Ok, so now you have an idea about what you need, or at least you’ll be able to answer some key questions from ISPs so they can put together quotes for your business.
Speed and Connection
If the choice is between dial-up or broadband, broadband usually wins out these days. Is basic broadband (or ADSL) fine, or do you need ADLS2+, which is much faster but costs more? ADSL2+ becomes more important if you’re sharing the internet connection – as most businesses will be – between a number of employees, and usually is well worth it.
Does your business require internet access on the go? Wireless vs. unwired is a topic that deserves its own article, but suffice it to say accessing the internet via a mobile device is cool, and just as fast as wired, but is the most expensive internet connection per gigabyte. It offers a mobile edge that certainly has applications for some businesses.
What if you want internet access but don’t want to pay for a landline? Some ISPs offer ‘naked’ DSL. This means you don’t need a voice connection in order to have a data connection. If your office has gone mobile this could be the plan for you.
Are you covered?
Where your office is located is referred to as your ‘exchange’. It will determine things like speed, downtime and what services are available. ADSL2+ and VoIP are not offered in every exchange by every ISP.
If you do need mobile internet access, find out about the ISP’s coverage areas and compare against where you need your employees to go. Most have the major cities covered but may not provide coverage in rural areas.
Do your research
Do not choose an ISP based solely on price or you may be disappointed when you cannot get online or get help. Some small ISPs look like they’ll be easy on the budget but in reality they oversubscribe their network, don’t have redundancies in place to keep traffic flowing in the case of network failure, or have outsourced support teams who can be difficult to talk to or slow to respond. Some large, national ISPs are too big and lack in the area of personalised customer service. Time is money and downtime is money lost for your business. Not to sound like Goldilocks, but it often turns out that an ISP somewhere in the middle, with an interesting mix of features, a manageable price and the right range of business services, is just right.

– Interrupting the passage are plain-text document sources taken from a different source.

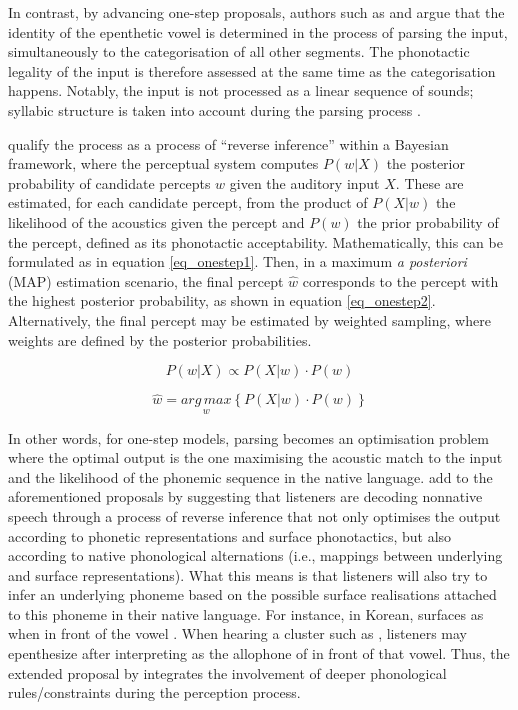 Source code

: In contrast, by advancing one-step proposals, authors such as \cite{dupoux2011, dejong2012} and \cite{wilson2013} argue that the identity of the epenthetic vowel is determined in the process of parsing the input, simultaneously to the categorisation of all other segments. The phonotactic legality of the input is therefore assessed at the same time as the categorisation happens. Notably, the input is not processed as a linear sequence of sounds; syllabic structure is taken into account during the parsing process \cite{kabak2007}.

\cite{wilson2013} qualify the process as a process of ``reverse inference'' within a Bayesian framework, where the perceptual system computes $P(w | X)$ the posterior probability of candidate percepts $w$ given the auditory input $X$. These are estimated, for each candidate percept, from the product of $P(X|w)$ the likelihood of the acoustics given the percept and $P(w)$ the prior probability of the percept, defined as its phonotactic acceptability. Mathematically, this can be formulated as in equation \ref{eq_onestep1}. Then, in a maximum \textit{a posteriori} (MAP) estimation scenario, the final percept $\widehat{w}$ corresponds to the percept with the highest posterior probability, as shown in equation \ref{eq_onestep2}. Alternatively, the final percept may be estimated by weighted sampling, where weights are defined by the posterior probabilities.     

\begin{equation}
  P(w | X) \propto P(X | w) \cdot P(w)
  \label{eq_onestep1}
\end{equation}

\begin{equation}
  \widehat{w} = \underset{w}{arg\,max} \left \{ P(X|w) \cdot P(w) \right \}
  \label{eq_onestep2}
\end{equation}

In other words, for one-step models, parsing becomes an optimisation problem where the optimal output is the one maximising the acoustic match to the input and the likelihood of the phonemic sequence in the native language. \cite{durvasula2015} add to the aforementioned proposals by suggesting that listeners are decoding nonnative speech through a process of reverse inference that not only optimises the output according to phonetic representations and surface phonotactics, but also according to native phonological alternations (i.e., mappings between underlying and surface representations). What this means is that listeners will also try to infer an underlying phoneme based on the possible surface realisations attached to this phoneme in their native language. For instance, in Korean,  surfaces as \textipa{[S]} when in front of the vowel . When hearing a cluster such as \textipa{[Sm]}, listeners may epenthesize \textipa{[i]} after interpreting \textipa{[S]} as the allophone of  in front of that vowel. Thus, the extended proposal by \cite{durvasula2015} integrates the involvement of deeper phonological rules/constraints during the perception process.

As you wade through the options and speak to ISP sales reps, obtain information about the differentiators that impact service and cost:
- Customer support
- Service-level agreements (SLA)
- Stability of the provider
- Bandwidth and data
- Value-added services and solutions
- Details of the contract
A helping hand
Do not underestimate the availability of good, local, knowledgeable customer support. For a small business owner or decision maker without technical knowledge or in-house IT support, having easy access to the technical support and customer service teams should be a key differentiator in your decision.
For each of the ISPs you are considering, ask about:
- The level of advice and support they provide to help you set up your connection;
- Whether or not the monthly charge includes unlimited technical support; (If not, ask for specifics about the limits.)
- The operating hours of their customer service line; (Do they cover your business hours?)
- Whether or not the ISP has a proven track record for technical, operational and customer support; and
- Any and all costs associated with customer support.